The brains of this massive operation will be NVIDIA’s DRIVE AGX Hyperion 10 platform, a production-ready reference architecture designed to make just about any vehicle L4-ready. This isn’t just a beefed-up cruise control system; the platform is built around two DRIVE AGX Thor SoCs based on the Blackwell architecture, processing a firehose of data from a sensor suite including 14 cameras, nine radars, and one lidar. This gives vehicles the computational grunt to handle complex urban driving without a human babysitter, fusing sensor data to navigate the unpredictable chaos of city streets. Uber’s grand strategy is to create a single, unified ride-hailing network where your car might be driven by a human or a silicon brain with more teraflops than you can shake a stick at.

A transparent view of a car showing the NVIDIA DRIVE AGX Hyperion 10 wiring and sensor suite, next to a smartphone running the Uber app.

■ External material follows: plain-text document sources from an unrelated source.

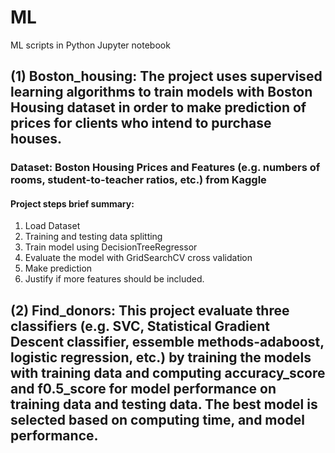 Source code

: # ML

ML scripts in Python Jupyter notebook
## (1) Boston_housing: The project uses supervised learning algorithms to train models with Boston Housing dataset in order to make prediction of prices for clients who intend to purchase houses.
### Dataset: Boston Housing Prices and Features (e.g. numbers of rooms, student-to-teacher ratios, etc.) from Kaggle
#### Project steps brief summary: 
1) Load Dataset
2) Training and testing data splitting
3) Train model using DecisionTreeRegressor
4) Evaluate the model with GridSearchCV cross validation
5) Make prediction
6) Justify if more features should be included.


## (2) Find_donors: This project evaluate three classifiers (e.g. SVC, Statistical Gradient Descent classifier, essemble methods-adaboost, logistic regression, etc.) by training the models with training data and computing accuracy_score and f0.5_score for model performance on training data and testing data. The best model is selected based on computing time, and model performance. 
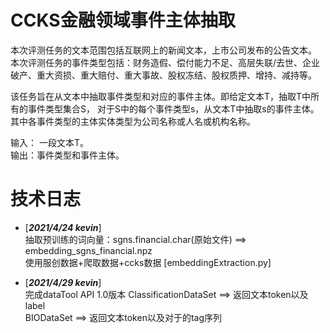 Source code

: # CCKS金融领域事件主体抽取
本次评测任务的文本范围包括互联网上的新闻文本，上市公司发布的公告文本。 
本次评测任务的事件类型包括：财务造假、偿付能力不足、高层失联/去世、企业破产、重大资损、重大赔付、重大事故、股权冻结、股权质押、增持、减持等。

该任务旨在从文本中抽取事件类型和对应的事件主体。即给定文本T，抽取T中所有的事件类型集合S，
对于S中的每个事件类型s，从文本T中抽取s的事件主体。其中各事件类型的主体实体类型为公司名称或人名或机构名称。 

输入： 一段文本T。<br>
输出：事件类型和事件主体。

# 技术日志
- [***2021/4/24  kevin***]<br>
  抽取预训练的词向量：sgns.financial.char(原始文件) ==> embedding_sgns_financial.npz<br>
  使用服创数据+爬取数据+ccks数据 [embeddingExtraction.py]


- [***2021/4/29  kevin***]<br>
  完成dataTool API 1.0版本
  ClassificationDataSet ==> 返回文本token以及label<br>
  BIODataSet ==> 返回文本token以及对于的tag序列
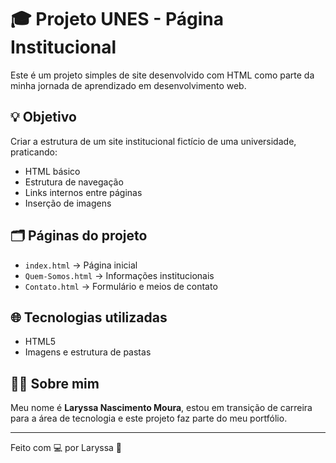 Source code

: # 🎓 Projeto UNES - Página Institucional

Este é um projeto simples de site desenvolvido com HTML como parte da minha jornada de aprendizado em desenvolvimento web.

## 💡 Objetivo

Criar a estrutura de um site institucional fictício de uma universidade, praticando:

- HTML básico
- Estrutura de navegação
- Links internos entre páginas
- Inserção de imagens

## 🗂️ Páginas do projeto

- `index.html` → Página inicial
- `Quem-Somos.html` → Informações institucionais
- `Contato.html` → Formulário e meios de contato

## 🌐 Tecnologias utilizadas

- HTML5
- Imagens e estrutura de pastas

## 🙋‍♀️ Sobre mim

Meu nome é **Laryssa Nascimento Moura**, estou em transição de carreira para a área de tecnologia e este projeto faz parte do meu portfólio.

---

Feito com 💻 por Laryssa 🚀
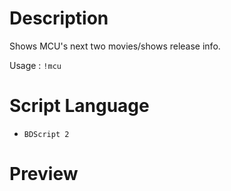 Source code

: # Description
Shows MCU's next two movies/shows release info.

Usage : ` !mcu `

# Script Language
- ` BDScript 2 `

# Preview

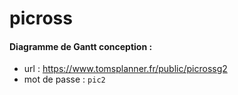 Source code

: # picross

#### Diagramme de Gantt conception : 
- url : https://www.tomsplanner.fr/public/picrossg2
- mot de passe : `pic2` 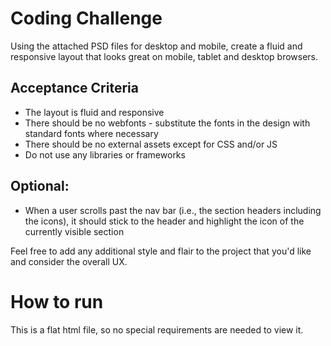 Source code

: # Coding Challenge
Using the attached PSD files for desktop and mobile, create a fluid and responsive layout that looks great on mobile, tablet and desktop browsers.

## Acceptance Criteria
- The layout is fluid and responsive
- There should be no webfonts - substitute the fonts in the design with standard fonts where necessary
- There should be no external assets except for CSS and/or JS
- Do not use any libraries or frameworks

## Optional: 
- When a user scrolls past the nav bar (i.e., the section headers including the icons), it should stick to the header and highlight the icon of the currently visible section 

Feel free to add any additional style and flair to the project that you'd like and consider the overall UX.

# How to run
This is a flat html file, so no special requirements are needed to view it. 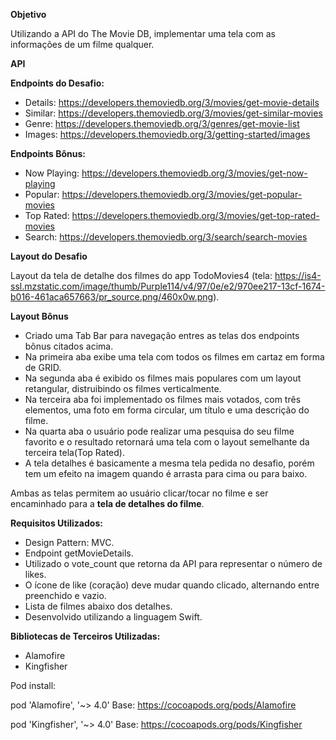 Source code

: **Objetivo**

Utilizando a API do The Movie DB, implementar uma tela com as informações de um filme qualquer.

**API**

**Endpoints do Desafio:**

- Details: https://developers.themoviedb.org/3/movies/get-movie-details
- Similar: https://developers.themoviedb.org/3/movies/get-similar-movies
- Genre: https://developers.themoviedb.org/3/genres/get-movie-list
- Images: https://developers.themoviedb.org/3/getting-started/images

**Endpoints Bônus:**

- Now Playing: https://developers.themoviedb.org/3/movies/get-now-playing
- Popular: https://developers.themoviedb.org/3/movies/get-popular-movies
- Top Rated: https://developers.themoviedb.org/3/movies/get-top-rated-movies
- Search: https://developers.themoviedb.org/3/search/search-movies


**Layout do Desafio**

Layout da tela de detalhe dos filmes do app TodoMovies4 (tela: https://is4-ssl.mzstatic.com/image/thumb/Purple114/v4/97/0e/e2/970ee217-13cf-1674-b016-461aca657663/pr_source.png/460x0w.png).

**Layout Bônus**

- Criado uma Tab Bar para navegação entres as telas dos endpoints bônus citados acima.
- Na primeira aba exibe uma tela com todos os filmes em cartaz em forma de GRID.
- Na segunda aba é exibido os filmes mais populares com um layout retangular, distruibindo os filmes verticalmente.
- Na terceira aba foi implementado os filmes mais votados, com três elementos, uma foto em forma circular, um título e uma descrição do filme.
- Na quarta aba o usuário pode realizar uma pesquisa do seu filme favorito e o resultado retornará uma tela com o layout semelhante da terceira tela(Top Rated).
- A tela detalhes é basicamente a mesma tela pedida no desafio, porém tem um efeito na imagem quando é arrasta para cima ou para baixo.

Ambas as telas permitem ao usuário clicar/tocar no filme e ser encaminhado para a **tela de detalhes do filme**.

**Requisitos Utilizados:**

- Design Pattern: MVC.
- Endpoint getMovieDetails.
- Utilizado o vote_count que retorna da API para representar o número de likes.
- O ícone de like (coração) deve mudar quando clicado, alternando entre preenchido e vazio.
- Lista de filmes abaixo dos detalhes.
- Desenvolvido utilizando a linguagem Swift.

**Bibliotecas de Terceiros Utilizadas:**
- Alamofire
- Kingfisher

Pod install:

pod 'Alamofire', '~> 4.0'
Base: https://cocoapods.org/pods/Alamofire

pod 'Kingfisher', '~> 4.0'
Base: https://cocoapods.org/pods/Kingfisher

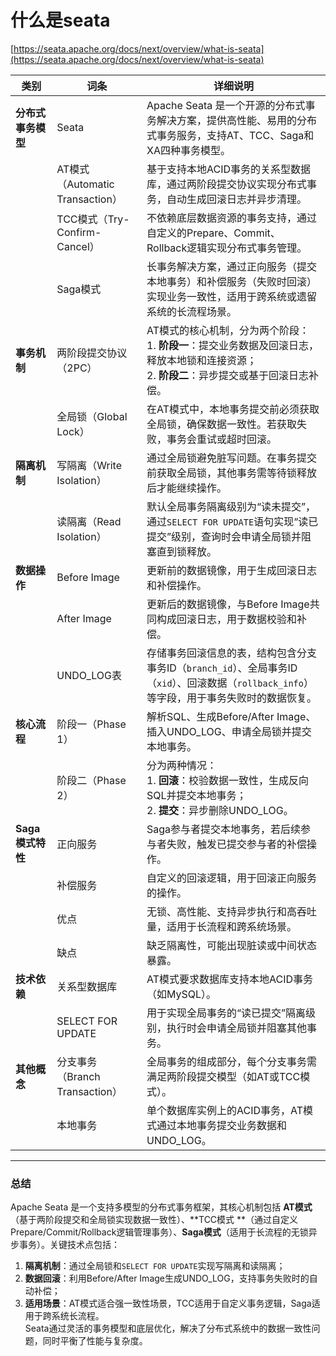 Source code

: # 什么是seata

[https://seata.apache.org/docs/next/overview/what-is-seata](https://seata.apache.org/docs/next/overview/what-is-seata)

| **类别**       | **词条**                      | **详细说明**                                                                                |
|--------------|-----------------------------|-----------------------------------------------------------------------------------------|
| **分布式事务模型**  | Seata                       | Apache Seata 是一个开源的分布式事务解决方案，提供高性能、易用的分布式事务服务，支持AT、TCC、Saga和XA四种事务模型。                   |
|              | AT模式（Automatic Transaction） | 基于支持本地ACID事务的关系型数据库，通过两阶段提交协议实现分布式事务，自动生成回滚日志并异步清理。                                     |
|              | TCC模式（Try-Confirm-Cancel）   | 不依赖底层数据资源的事务支持，通过自定义的Prepare、Commit、Rollback逻辑实现分布式事务管理。                                |
|              | Saga模式                      | 长事务解决方案，通过正向服务（提交本地事务）和补偿服务（失败时回滚）实现业务一致性，适用于跨系统或遗留系统的长流程场景。                            |
| **事务机制**     | 两阶段提交协议（2PC）                | AT模式的核心机制，分为两个阶段：<br>1. **阶段一**：提交业务数据及回滚日志，释放本地锁和连接资源；<br>2. **阶段二**：异步提交或基于回滚日志补偿。    |
|              | 全局锁（Global Lock）            | 在AT模式中，本地事务提交前必须获取全局锁，确保数据一致性。若获取失败，事务会重试或超时回滚。                                         |
| **隔离机制**     | 写隔离（Write Isolation）        | 通过全局锁避免脏写问题。在事务提交前获取全局锁，其他事务需等待锁释放后才能继续操作。                                              |
|              | 读隔离（Read Isolation）         | 默认全局事务隔离级别为“读未提交”，通过`SELECT FOR UPDATE`语句实现“读已提交”级别，查询时会申请全局锁并阻塞直到锁释放。                  |
| **数据操作**     | Before Image                | 更新前的数据镜像，用于生成回滚日志和补偿操作。                                                                 |
|              | After Image                 | 更新后的数据镜像，与Before Image共同构成回滚日志，用于数据校验和补偿。                                               |
|              | UNDO_LOG表                   | 存储事务回滚信息的表，结构包含分支事务ID（`branch_id`）、全局事务ID（`xid`）、回滚数据（`rollback_info`）等字段，用于事务失败时的数据恢复。 |
| **核心流程**     | 阶段一（Phase 1）                | 解析SQL、生成Before/After Image、插入UNDO_LOG、申请全局锁并提交本地事务。                                     |
|              | 阶段二（Phase 2）                | 分为两种情况：<br>1. **回滚**：校验数据一致性，生成反向SQL并提交本地事务；<br>2. **提交**：异步删除UNDO_LOG。                 |
| **Saga模式特性** | 正向服务                        | Saga参与者提交本地事务，若后续参与者失败，触发已提交参与者的补偿操作。                                                   |
|              | 补偿服务                        | 自定义的回滚逻辑，用于回滚正向服务的操作。                                                                   |
|              | 优点                          | 无锁、高性能、支持异步执行和高吞吐量，适用于长流程和跨系统场景。                                                        |
|              | 缺点                          | 缺乏隔离性，可能出现脏读或中间状态暴露。                                                                    |
| **技术依赖**     | 关系型数据库                      | AT模式要求数据库支持本地ACID事务（如MySQL）。                                                            |
|              | SELECT FOR UPDATE           | 用于实现全局事务的“读已提交”隔离级别，执行时会申请全局锁并阻塞其他事务。                                                   |
| **其他概念**     | 分支事务（Branch Transaction）    | 全局事务的组成部分，每个分支事务需满足两阶段提交模型（如AT或TCC模式）。                                                  |
|              | 本地事务                        | 单个数据库实例上的ACID事务，AT模式通过本地事务提交业务数据和UNDO_LOG。                                              |

---

### **总结**

Apache Seata 是一个支持多模型的分布式事务框架，其核心机制包括 **AT模式**（基于两阶段提交和全局锁实现数据一致性）、**TCC模式
**（通过自定义Prepare/Commit/Rollback逻辑管理事务）、**Saga模式**（适用于长流程的无锁异步事务）。关键技术点包括：

1. **隔离机制**：通过全局锁和`SELECT FOR UPDATE`实现写隔离和读隔离；
2. **数据回滚**：利用Before/After Image生成UNDO_LOG，支持事务失败时的自动补偿；
3. **适用场景**：AT模式适合强一致性场景，TCC适用于自定义事务逻辑，Saga适用于跨系统长流程。  
   Seata通过灵活的事务模型和底层优化，解决了分布式系统中的数据一致性问题，同时平衡了性能与复杂度。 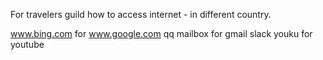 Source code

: For travelers guild how to access internet - in different country.

www.bing.com for www.google.com
qq mailbox for gmail
slack
youku for youtube
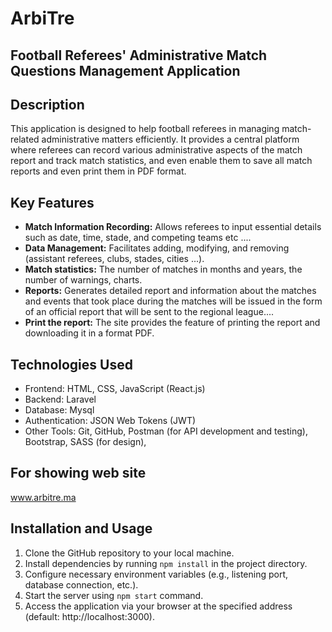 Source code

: # ArbiTre
## Football Referees' Administrative Match Questions Management Application
## Description
This application is designed to help football referees in managing match-related administrative matters efficiently. It provides a central platform where referees can record various administrative aspects of the match report and track match statistics, and even enable them to save all match reports and even print them in PDF format.
## Key Features
- **Match Information Recording:** Allows referees to input essential details such as date, time, stade, and competing teams etc ....
- **Data Management:** Facilitates adding, modifying, and removing (assistant referees, clubs, stades, cities ...).
- **Match statistics:** The number of matches in months and years, the number of warnings, charts.
- **Reports:** Generates detailed report and information about the matches and events that took place during the matches will be issued in the form of an official report that will be sent       to the regional league....
- **Print the report:** The site provides the feature of printing the report and downloading it in a format PDF.
## Technologies Used
- Frontend: HTML, CSS, JavaScript (React.js)
- Backend: Laravel
- Database: Mysql
- Authentication: JSON Web Tokens (JWT)
- Other Tools: Git, GitHub, Postman (for API development and testing), Bootstrap, SASS (for design),
## For showing web site
  www.arbitre.ma
## Installation and Usage
1. Clone the GitHub repository to your local machine.
2. Install dependencies by running `npm install` in the project directory.
3. Configure necessary environment variables (e.g., listening port, database connection, etc.).
4. Start the server using `npm start` command.
5. Access the application via your browser at the specified address (default: http://localhost:3000).
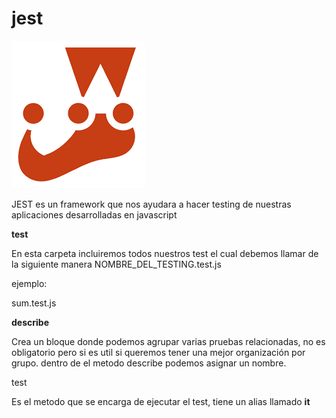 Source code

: # jest 


![Jest](jest.png)



JEST es un framework que nos ayudara a hacer testing de nuestras aplicaciones desarrolladas en javascript



**test**

En esta carpeta incluiremos todos nuestros test el cual debemos llamar de la siguiente manera  NOMBRE_DEL_TESTING.test.js

ejemplo:
  
  sum.test.js



**describe**
 
Crea un bloque donde podemos agrupar varias pruebas relacionadas, no es obligatorio pero si es util si queremos tener una mejor organización por grupo.
dentro de el metodo describe podemos asignar un nombre.


test

Es el metodo que se encarga de ejecutar el test, tiene un alias llamado **it**
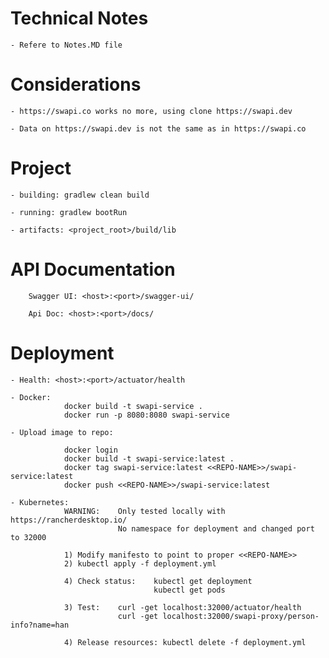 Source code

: 
Technical Notes
===============

	- Refere to Notes.MD file


Considerations
==============

    - https://swapi.co works no more, using clone https://swapi.dev

    - Data on https://swapi.dev is not the same as in https://swapi.co


Project
=======

    - building: gradlew clean build

    - running: gradlew bootRun

    - artifacts: <project_root>/build/lib


API Documentation
=================

		Swagger UI: <host>:<port>/swagger-ui/
		
		Api Doc: <host>:<port>/docs/


Deployment
==========

    - Health: <host>:<port>/actuator/health

    - Docker: 
                docker build -t swapi-service .
                docker run -p 8080:8080 swapi-service

    - Upload image to repo:

                docker login
                docker build -t swapi-service:latest .
                docker tag swapi-service:latest <<REPO-NAME>>/swapi-service:latest
                docker push <<REPO-NAME>>/swapi-service:latest

    - Kubernetes:
                WARNING:    Only tested locally with https://rancherdesktop.io/ 
                            No namespace for deployment and changed port to 32000

                1) Modify manifesto to point to proper <<REPO-NAME>>
                2) kubectl apply -f deployment.yml

                4) Check status:    kubectl get deployment
                                    kubectl get pods

                3) Test:    curl -get localhost:32000/actuator/health
                            curl -get localhost:32000/swapi-proxy/person-info?name=han

                4) Release resources: kubectl delete -f deployment.yml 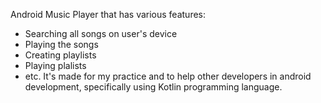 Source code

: Android Music Player that has various features:
- Searching all songs on user's device
- Playing the songs
- Creating playlists
- Playing plalists
- etc.
It's made for my practice and to help other developers in android development, specifically using Kotlin programming language.
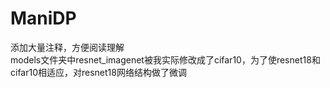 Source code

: # ManiDP
添加大量注释，方便阅读理解 \
models文件夹中resnet_imagenet被我实际修改成了cifar10，为了使resnet18和cifar10相适应，对resnet18网络结构做了微调
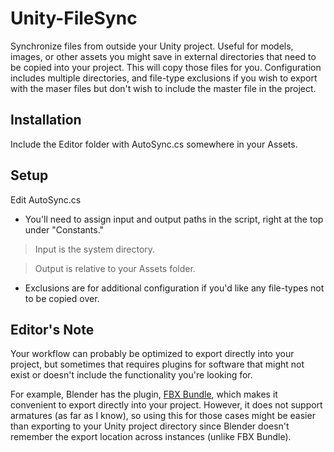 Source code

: # Unity-FileSync
Synchronize files from outside your Unity project. Useful for models, images, or other assets you might save in external directories that need to be copied into your project. This will copy those files for you. Configuration includes multiple directories, and file-type exclusions if you wish to export with the maser files but don't wish to include the master file in the project.

## Installation
Include the Editor folder with AutoSync.cs somewhere in your Assets.

## Setup
Edit AutoSync.cs
- You'll need to assign input and output paths in the script, right at the top under "Constants."
> Input is the system directory.

> Output is relative to your Assets folder.

- Exclusions are for additional configuration if you'd like any file-types not to be copied over.

## Editor's Note
Your workflow can probably be optimized to export directly into your project, but sometimes that requires plugins for software that might not exist or doesn't include the functionality you're looking for.

For example, Blender has the plugin, [FBX Bundle](https://bitbucket.org/renderhjs/blender-addon-fbx-bundle), which makes it convenient to export directly into your project. However, it does not support armatures (as far as I know), so using this for those cases might be easier than exporting to your Unity project directory since Blender doesn't remember the export location across instances (unlike FBX Bundle).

This isn’t just an exclusive club. The partnership extends across a growing ecosystem, with Lucid and Mercedes-Benz also leveraging the DRIVE Hyperion platform for their own L4 ambitions. The autonomous trucking sector is also getting a piece of the action, with companies like Aurora, Volvo Autonomous Solutions, and Waabi developing L4 trucks on NVIDIA’s hardware. To feed the AI models required for this scale, NVIDIA and Uber are also developing a joint “data factory” using the NVIDIA Cosmos platform to process the millions of hours of driving data needed for training and validation.

Why is this important?

This partnership signals a critical shift from scattered, localized autonomous vehicle pilots to a concerted effort at mass-scale industrialization. By combining a standardized, high-performance computing platform (NVIDIA) with a massive global mobility network (Uber) and a legacy automotive manufacturer (Stellantis), the pieces are being set for the widespread commercialization of robotaxis. It suggests the industry is moving past the “is it possible?” phase and into the far more complicated “how do we make this profitable and scalable?” phase. For cities, commuters, and a legion of human drivers, the robotaxi apocalypse—or utopia, depending on your point of view—just got a firm date on the calendar.